Hafızayı geliştiriyor
Doğada vakit geçirmenin kısa süreli hafızayı da güçlendirdiği söyleniyor. Michigan Üniversitesi’nde yapılan çalışma, bunu kanıtlar nitelikte. Bu çalışmada öğrenci katılımcılardan oluşan bir grup, ormanda; diğer grup ise şehrin içinde yürüyüş yapmış. Gruplar geri döndüğünde ağaçlar arasında yürüyen katılımcıların kısa süreli hafıza yetileri, diğer gruba göre yüzde 20 daha iyi performans göstermiş. Bunun sebebi; şehirdeki karmaşanın, kalabalığın ve görüntülerin zihnimizi sürekli yeni uyaranlarla doldurması.
 
Zihnimizi onarıyor
Harıl harıl çalışırken bazen zihninizin tıkandığı, hatta neredeyse durma noktasına geldiği oluyor mu? Uzmanlar, bunun sebebinin zihinsel yorgunluk olduğunu söylüyorlar. Zihninizi yeniden harekete geçirecek şey ise doğada saklı. Zihinsel enerjimizin, doğa fotoğraflarına baktığımızda bile canlandığını söylesek şaşırırsınız, değil mi? Şehir fotoğraflarına baktığımızda ise aynı etkiyi yaşamıyoruz; araştırmalar bunu gösteriyor. Doğada vakit geçirmek, hatta onu görmek bile bizi dinginleştiriyor.
 
Dinlendiriyor
Elimizden düşmeyen telefonlar, başından ayrılmadığımız bilgisayarlar, televizyonlar, tabletlerle dolu teknoloji çağının içinde olduğumuz malum. Her tarafımız dijital aygıtlarla, tabelalarla, reklam panolarıyla çevrili. Ancak ormanlarda bunların hiçbiri yok! Bir ormana gidin, telefonunuzun tüm bildirimlerini kapatın. Gözlerinizi kapatın ve derin bir nefes alın…
 
Konsantrasyonu ve yaratıcılığı güçlendiriyor
Bütün araştırmalar, dört duvarın dışında ve teknolojiden uzak alanlarda vakit geçirmenin yaratıcılığı güçlendirdiğini kanıtlıyor. Tarife en çok uyan yer ise doğa. Tüm yeteneklere sınırsız ölçüde kaynaklık eden doğada vakit geçirmek; bir yazarın daha iyi yazmasını, bir ressamın daha iyi çizmesini, bir müzisyenin daha güzel besteler yapmasını sağlıyor. Bunun yanı sıra doğayla iç içe olmanın konsantrasyonu güçlendirdiği de bilimsel olarak kanıtlananlar arasında. Doğanın etkisinin ne kadar kuvvetli olduğunu anlamak istiyorsanız şu örnek yeterli olacaktır: Dikkat eksikliği ve hiperaktivite bozukluğuna sahip bir çocuk, parkta sadece 20 dakika geçirdiğinde odaklanma seviyesi artıyor. Yeşilliklerin arasında, toprağın üstünde olmak, bu hastalığın etkilerini azaltarak çocuklara yardımcı oluyor.
 
Doğayla haşır neşir olmanız için öneriler
  • Hafta sonu tatilinizi ağaçların arasında çadır kurarak, şehir ışıklarından uzakta, yıldızları seyrederek geçirin.

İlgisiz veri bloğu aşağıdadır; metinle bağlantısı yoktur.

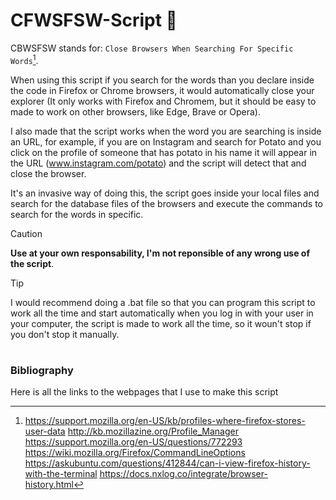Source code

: # CFWSFSW-Script 📄
CBWSFSW stands for: `Close Browsers When Searching For Specific Words`[^1].

When using this script if you search for the words than you declare inside the code in Firefox or Chrome browsers, it would automatically close your explorer (It only works with Firefox and Chromem, but it should be easy to made to work on other browsers, like Edge, Brave or Opera).

I also made that the script works when the word you are searching is inside an URL, for example, if you are on Instagram and search for Potato and you click on the profile of someone that has potato in his name it will appear in the URL (www.instagram.com/potato) and the script will detect that and close the browser.

It's an invasive way of doing this, the script goes inside your local files and search for the database files of the browsers and execute the commands to search for the words in specific.

> [!CAUTION]
> **Use at your own responsability, I'm not reponsible of any wrong use of the script**.

> [!TIP]
> I would recommend doing a .bat file so that you can program this script to work all the time and start automatically when you log in with your user in your computer, the script is made to work all the time, so it woun't stop if you don't stop it manually.

#

### Bibliography

Here is all the links to the webpages that I use to make this script
[^1]: https://support.mozilla.org/en-US/kb/profiles-where-firefox-stores-user-data
http://kb.mozillazine.org/Profile_Manager
https://support.mozilla.org/en-US/questions/772293
https://wiki.mozilla.org/Firefox/CommandLineOptions
https://askubuntu.com/questions/412844/can-i-view-firefox-history-with-the-terminal
https://docs.nxlog.co/integrate/browser-history.html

  • Günübirlik pikniklere veya orman yürüyüşlerine gidin, bol bol toprağa basın.
  • Evinizin bahçesi varsa kendinize bir dinlenme köşesi hazırlayıp burada daha çok vakit geçirin.
  • Bahçenizde veya balkonunuzda domates, nane, biber, salatalık gibi bitkiler yetiştirin.